One could think that maybe the first cultivated carrots in northern Europe were mostly yellow – the wild carrot, daucus carota, has slim white roots – and orange varieties were introduced later in time.
Furthermore, the colour orange hardly existed in northern Europe – no fruits of orange colour thrived there, no similar natural pigments, dyes and flours seemed to have existed…so no name for it either! A “readhead” in truth is not red -, but orange – haired…
ORANGE – as fruit and adjective, came via France: Pomme d’orange, Italy: arancia/o and Spain: naranja/ Portugal: laranja from Arabia and Persia to us: narang(a).

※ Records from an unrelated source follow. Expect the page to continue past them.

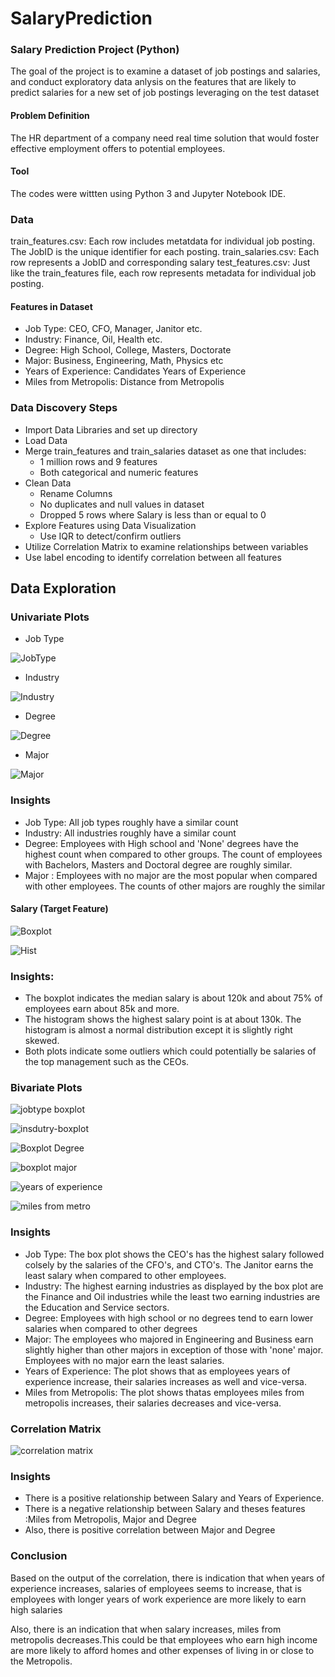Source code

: # SalaryPrediction
### Salary Prediction Project (Python)
The goal of the project is to examine a dataset of job postings and salaries, and conduct exploratory data anlysis on the features that are likely to predict salaries for a new set of job postings leveraging on the test dataset 
#### Problem Definition
The HR department of a company need real time solution that would foster effective employment offers to potential employees.
#### Tool
The codes were wittten using Python 3 and Jupyter Notebook IDE.

### Data 
train_features.csv: Each row includes metatdata for individual job posting. The JobID is the unique identifier for each posting. 
train_salaries.csv: Each row represents a JobID and corresponding salary
test_features.csv: Just like the train_features file, each row represents metadata for individual job posting.

#### Features in Dataset
- Job Type: CEO, CFO, Manager, Janitor etc.
- Industry: Finance, Oil, Health etc.
- Degree: High School, College, Masters, Doctorate
- Major: Business, Engineering, Math, Physics etc
- Years of Experience: Candidates Years of Experience
- Miles from Metropolis: Distance from Metropolis

### Data Discovery Steps
- Import Data Libraries and set up directory
- Load Data
- Merge train_features and train_salaries dataset as one that includes:
    -  1 million rows and 9 features
    - Both categorical and numeric features
- Clean Data
    - Rename Columns
    - No duplicates and null values in dataset
    - Dropped 5 rows where Salary is less than or equal to 0
 - Explore Features using Data Visualization
    - Use IQR to detect/confirm outliers
 - Utilize Correlation Matrix to examine relationships between variables
 - Use label encoding to identify correlation between all features 
  
  ## Data Exploration
  
  ### Univariate Plots
  - Job Type
  
  ![JobType](https://user-images.githubusercontent.com/66134645/95991525-de731080-0dfa-11eb-9970-4d8ccda2c1e1.png)

- Industry 

![Industry](https://user-images.githubusercontent.com/66134645/95992054-84267f80-0dfb-11eb-84b1-7b8f42a99006.png)

- Degree

![Degree](https://user-images.githubusercontent.com/66134645/95992071-8d175100-0dfb-11eb-9b27-506b8c6dc85e.png)

- Major

![Major](https://user-images.githubusercontent.com/66134645/95992124-999ba980-0dfb-11eb-81f2-d3e588a12ac1.png)

### Insights
- Job Type: All job types roughly have a similar count
- Industry: All industries roughly have a similar count
- Degree: Employees with High school and 'None' degrees have the highest count when compared to    other groups. The count of employees with Bachelors, Masters and Doctoral degree are roughly similar.
- Major : Employees with no major are the most popular when compared with other employees. The counts of other majors are roughly the similar



#### Salary (Target Feature)


![Boxplot](https://user-images.githubusercontent.com/66134645/95992198-b0da9700-0dfb-11eb-88f8-de28d08f2e47.png)

![Hist](https://user-images.githubusercontent.com/66134645/95992207-b46e1e00-0dfb-11eb-8311-af58dd58c396.png)

### Insights:

- The boxplot indicates the median salary is about 120k and about 75% of employees earn about 85k and more.
- The histogram shows the highest salary point is at about 130k. The histogram is almost a normal distribution except it is slightly right skewed.
- Both plots indicate some outliers which could potentially be salaries of the top management such as the CEOs.



### Bivariate Plots

![jobtype boxplot](https://user-images.githubusercontent.com/66134645/95995522-92769a80-0dff-11eb-9258-0062b32bb0dd.png)

![insdutry-boxplot](https://user-images.githubusercontent.com/66134645/95995541-9b676c00-0dff-11eb-8c4e-424c92365241.png)

![Boxplot Degree](https://user-images.githubusercontent.com/66134645/95995636-c2be3900-0dff-11eb-8251-08470ed5d26f.png)

![boxplot major](https://user-images.githubusercontent.com/66134645/95995569-a4583d80-0dff-11eb-8917-30dcceb80aa8.png)

![years of experience](https://user-images.githubusercontent.com/66134645/95995672-d073be80-0dff-11eb-8fb9-d0057e826a1f.png)

![miles from metro](https://user-images.githubusercontent.com/66134645/95995658-ca7ddd80-0dff-11eb-8671-dd92fb94cc7e.png)

### Insights 

- Job Type: The box plot shows the CEO's has the highest salary followed colsely by the salaries of the CFO's, and  CTO's. The Janitor earns the least salary when compared to other employees.
- Industry: The highest earning industries as displayed by the box plot are the Finance and Oil industries while the least two earning industries are the Education and Service sectors. 
- Degree: Employees with high school or no degrees tend to earn lower salaries when compared to other degrees
- Major: The employees who majored in Engineering and Business earn slightly higher than other majors in exception of those with 'none' major. Employees with no major earn the least salaries.
- Years of Experience: The plot shows that as employees years of experience increase, their salaries increases as well and vice-versa.
- Miles from Metropolis: The plot shows thatas  employees miles from metropolis increases, their salaries decreases and vice-versa.  



### Correlation Matrix

![correlation matrix](https://user-images.githubusercontent.com/66134645/95995689-d49fdc00-0dff-11eb-90e8-3340a68e8cce.png)

### Insights
- There is a positive relationship between Salary and Years of Experience.
- There is a negative relationship between Salary and theses features :Miles from Metropolis, Major and Degree
- Also, there is positive correlation between Major and Degree

### Conclusion
Based on the output of the correlation, there is indication that when years of experience increases, salaries of employees seems to increase, that is employees with longer years of work experience are more likely to earn high salaries

Also, there is an indication that when salary increases, miles from metropolis decreases.This could be that employees who earn high income are more likely to afford homes and other expenses of living in or close to the Metropolis.





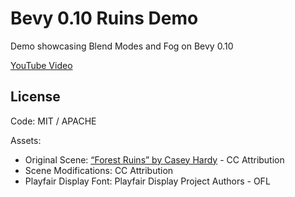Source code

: # Bevy 0.10 Ruins Demo

Demo showcasing Blend Modes and Fog on Bevy 0.10

[YouTube Video](https://www.youtube.com/watch?v=zJ62SQZHTNQ)

## License

Code: MIT / APACHE

Assets:
- Original Scene: [“Forest Ruins” by Casey Hardy](https://sketchfab.com/3d-models/forest-ruins-011bdaccf3b343ab98cb7f4df938435d) - CC Attribution
- Scene Modifications: CC Attribution
- Playfair Display Font: Playfair Display Project Authors - OFL
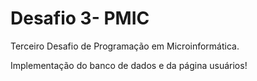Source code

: # Desafio 3- PMIC
Terceiro Desafio de Programação em Microinformática.

Implementação do banco de dados e da página usuários!
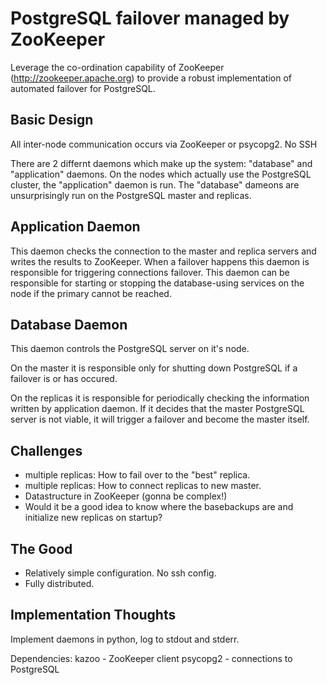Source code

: PostgreSQL failover managed by ZooKeeper
========================================

Leverage the co-ordination capability of ZooKeeper
(http://zookeeper.apache.org) to provide a robust implementation of automated
failover for PostgreSQL.

Basic Design
------------

All inter-node communication occurs via ZooKeeper or psycopg2. No SSH

There are 2 differnt daemons which make up the system: "database" and
"application" daemons. On the nodes which actually use the PostgreSQL cluster,
the "application" daemon is run. The "database" dameons are unsurprisingly run
on the PostgreSQL master and replicas.

Application Daemon
------------------

This daemon checks the connection to the master and replica servers and writes
the results to ZooKeeper. When a failover happens this daemon is responsible
for triggering connections failover. This daemon can be responsible for
starting or stopping the database-using services on the node if the primary
cannot be reached.

Database Daemon
---------------

This daemon controls the PostgreSQL server on it's node.

On the master it is responsible only for shutting down PostgreSQL if a failover
is or has occured.

On the replicas it is responsible for periodically checking the information
written by application daemon.  If it decides that the master PostgreSQL server
is not viable, it will trigger a failover and become the master itself.

Challenges
----------

 * multiple replicas: How to fail over to the "best" replica.
 * multiple replicas: How to connect replicas to new master.
 * Datastructure in ZooKeeper (gonna be complex!)
 * Would it be a good idea to know where the basebackups are and initialize new replicas on startup?

The Good
--------

 * Relatively simple configuration. No ssh config.
 * Fully distributed.

Implementation Thoughts
-----------------------

Implement daemons in python, log to stdout and stderr.

Dependencies:
    kazoo - ZooKeeper client
    psycopg2 - connections to PostgreSQL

An ethymologic explication I just found in the internet states that an oriental, rahter bitter variety of oranges were cultivated in Sicily from the 11th century onwards, thus deriving its name from arabian language. Only later on, in the 16th century, Portuguese brougt back a sweet- tasting variety from China, which replaced the bitter ones!
Interesting!
Thank you Kate, for your wide- spanning and stimulating output – input to me…it stimulates my brain, gives me joy and wonder, sometimes makes me want to research further, has me enjoying reading other people’s comments, displaying differnt or common perspectives, experiences and thoughts.
Much more than I expected when I joined the Allover- Club.
Cheeeeeeeeers!!!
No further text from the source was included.